Ich hab oben in meiner Antwort verallgemeinert. Mit "Federweg" meinte ich auch die damit idR einhergehenden Größen (Geometrie, Reifen, ...).
Wie Samy schon schrieb, behalts mal im Auge wie du dich in Zukunft mit dem Hardtail verhältst.

grüße,
Jan


----------



## flyingscot (16. April 2011)

Ich habe hier ein Race-Hardtail, ein Enduro und ein Big Bike. Rein technisch gesehen sind die Bikes ja für bestimmte Strecken konstruiert.

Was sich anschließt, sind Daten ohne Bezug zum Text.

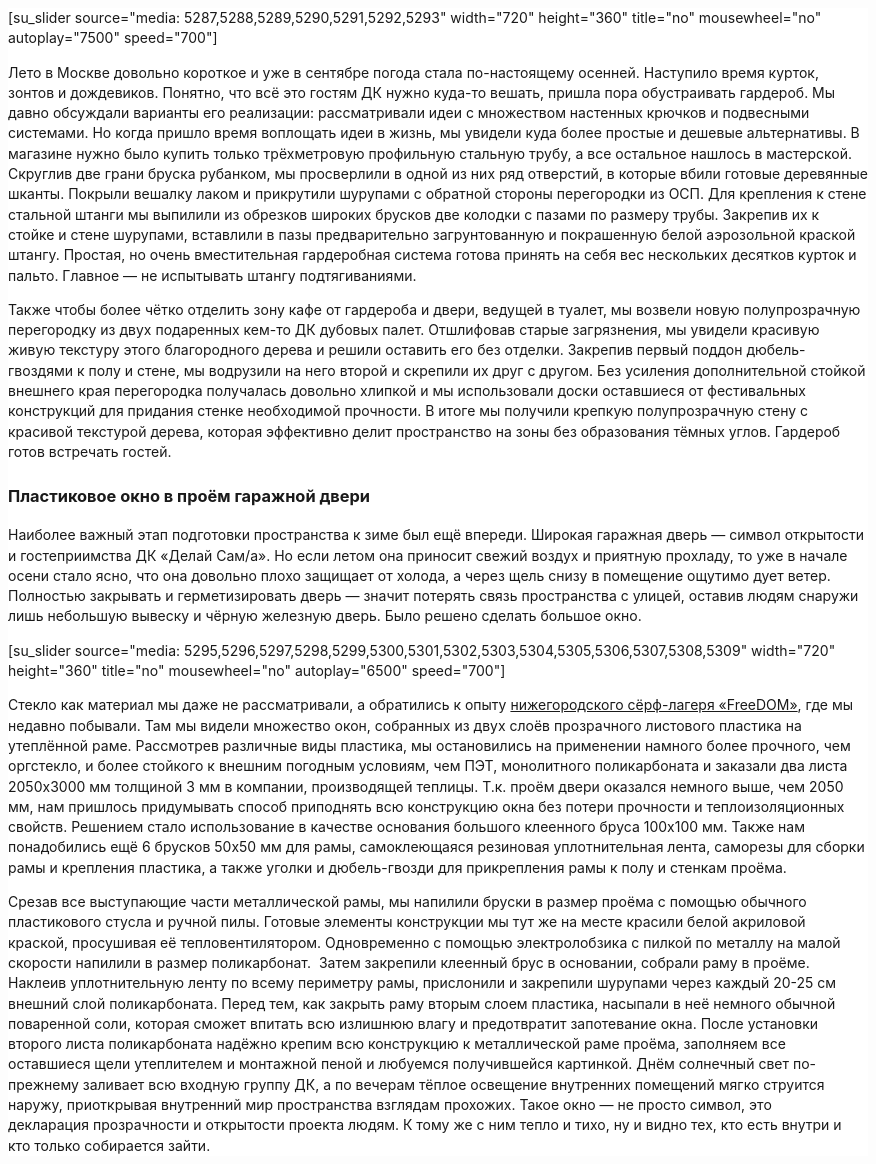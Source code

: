 \[su\_slider source="media: 5287,5288,5289,5290,5291,5292,5293" width="720" height="360" title="no" mousewheel="no" autoplay="7500" speed="700"\]

Лето в Москве довольно короткое и уже в сентябре погода стала по-настоящему осенней. Наступило время курток, зонтов и дождевиков. Понятно, что всё это гостям ДК нужно куда-то вешать, пришла пора обустраивать гардероб. Мы давно обсуждали варианты его реализации: рассматривали идеи с множеством настенных крючков и подвесными системами. Но когда пришло время воплощать идеи в жизнь, мы увидели куда более простые и дешевые альтернативы. В магазине нужно было купить только трёхметровую профильную стальную трубу, а все остальное нашлось в мастерской. Скруглив две грани бруска рубанком, мы просверлили в одной из них ряд отверстий, в которые вбили готовые деревянные шканты. Покрыли вешалку лаком и прикрутили шурупами с обратной стороны перегородки из ОСП. Для крепления к стене стальной штанги мы выпилили из обрезков широких брусков две колодки с пазами по размеру трубы. Закрепив их к стойке и стене шурупами, вставлили в пазы предварительно загрунтованную и покрашенную белой аэрозольной краской штангу. Простая, но очень вместительная гардеробная система готова принять на себя вес нескольких десятков курток и пальто. Главное — не испытывать штангу подтягиваниями.

Также чтобы более чётко отделить зону кафе от гардероба и двери, ведущей в туалет, мы возвели новую полупрозрачную перегородку из двух подаренных кем-то ДК дубовых палет. Отшлифовав старые загрязнения, мы увидели красивую живую текстуру этого благородного дерева и решили оставить его без отделки. Закрепив первый поддон дюбель-гвоздями к полу и стене, мы водрузили на него второй и скрепили их друг с другом. Без усиления дополнительной стойкой внешнего края перегородка получалась довольно хлипкой и мы использовали доски оставшиеся от фестивальных конструкций для придания стенке необходимой прочности. В итоге мы получили крепкую полупрозрачную стену с красивой текстурой дерева, которая эффективно делит пространство на зоны без образования тёмных углов. Гардероб готов встречать гостей.

### Пластиковое окно в проём гаражной двери

Наиболее важный этап подготовки пространства к зиме был ещё впереди. Широкая гаражная дверь — символ открытости и гостеприимства ДК «Делай Сам/а». Но если летом она приносит свежий воздух и приятную прохладу, то уже в начале осени стало ясно, что она довольно плохо защищает от холода, а через щель снизу в помещение ощутимо дует ветер. Полностью закрывать и герметизировать дверь — значит потерять связь пространства с улицей, оставив людям снаружи лишь небольшую вывеску и чёрную железную дверь. Было решено сделать большое окно.

\[su\_slider source="media: 5295,5296,5297,5298,5299,5300,5301,5302,5303,5304,5305,5306,5307,5308,5309" width="720" height="360" title="no" mousewheel="no" autoplay="6500" speed="700"\]

Стекло как материал мы даже не рассматривали, а обратились к опыту [нижегородского сёрф-лагеря «FreeDOM»](http://ooley.ru/surf2free/), где мы недавно побывали. Там мы видели множество окон, собранных из двух слоёв прозрачного листового пластика на утеплённой раме. Рассмотрев различные виды пластика, мы остановились на применении намного более прочного, чем оргстекло, и более стойкого к внешним погодным условиям, чем ПЭТ, монолитного поликарбоната и заказали два листа 2050х3000 мм толщиной 3 мм в компании, производящей теплицы. Т.к. проём двери оказался немного выше, чем 2050 мм, нам пришлось придумывать способ приподнять всю конструкцию окна без потери прочности и теплоизоляционных свойств. Решением стало использование в качестве основания большого клеенного бруса 100х100 мм. Также нам понадобились ещё 6 брусков 50х50 мм для рамы, самоклеющаяся резиновая уплотнительная лента, саморезы для сборки рамы и крепления пластика, а также уголки и дюбель-гвозди для прикрепления рамы к полу и стенкам проёма.

Срезав все выступающие части металлической рамы, мы напилили бруски в размер проёма с помощью обычного пластикового стусла и ручной пилы. Готовые элементы конструкции мы тут же на месте красили белой акриловой краской, просушивая её тепловентилятором. Одновременно с помощью электролобзика с пилкой по металлу на малой скорости напилили в размер поликарбонат.  Затем закрепили клеенный брус в основании, собрали раму в проёме. Наклеив уплотнительную ленту по всему периметру рамы, прислонили и закрепили шурупами через каждый 20-25 см внешний слой поликарбоната. Перед тем, как закрыть раму вторым слоем пластика, насыпали в неё немного обычной поваренной соли, которая сможет впитать всю излишнюю влагу и предотвратит запотевание окна. После установки второго листа поликарбоната надёжно крепим всю конструкцию к металлической раме проёма, заполняем все оставшиеся щели утеплителем и монтажной пеной и любуемся получившейся картинкой. Днём солнечный свет по-прежнему заливает всю входную группу ДК, а по вечерам тёплое освещение внутренних помещений мягко струится наружу, приоткрывая внутренний мир пространства взглядам прохожих. Такое окно — не просто символ, это декларация прозрачности и открытости проекта людям. К тому же с ним тепло и тихо, ну и видно тех, кто есть внутри и кто только собирается зайти.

Ein Race-Hardtail ist nicht wirklich zum Manualen und Hinterradversetzen konstruiert worden, sondern um Rennen zu fahren auf nicht zu schweren Strecken (maximal etwa S1-S2). Klar kann man damit auch ne S3-Stelle fahren oder Manualen, aber am meisten Spaß macht mir damit richtig Gas zu geben, vor allem bergauf, und auf den etwas einfacheren Strecken die Sekunden zu jagen. Trails bergab sind da das Salz in der Suppe! Gröbere Trails machen in meinen Augen damit kaum Sinn (z.B. auch der Sentiero de la Pace aus dem Bike-Artikel).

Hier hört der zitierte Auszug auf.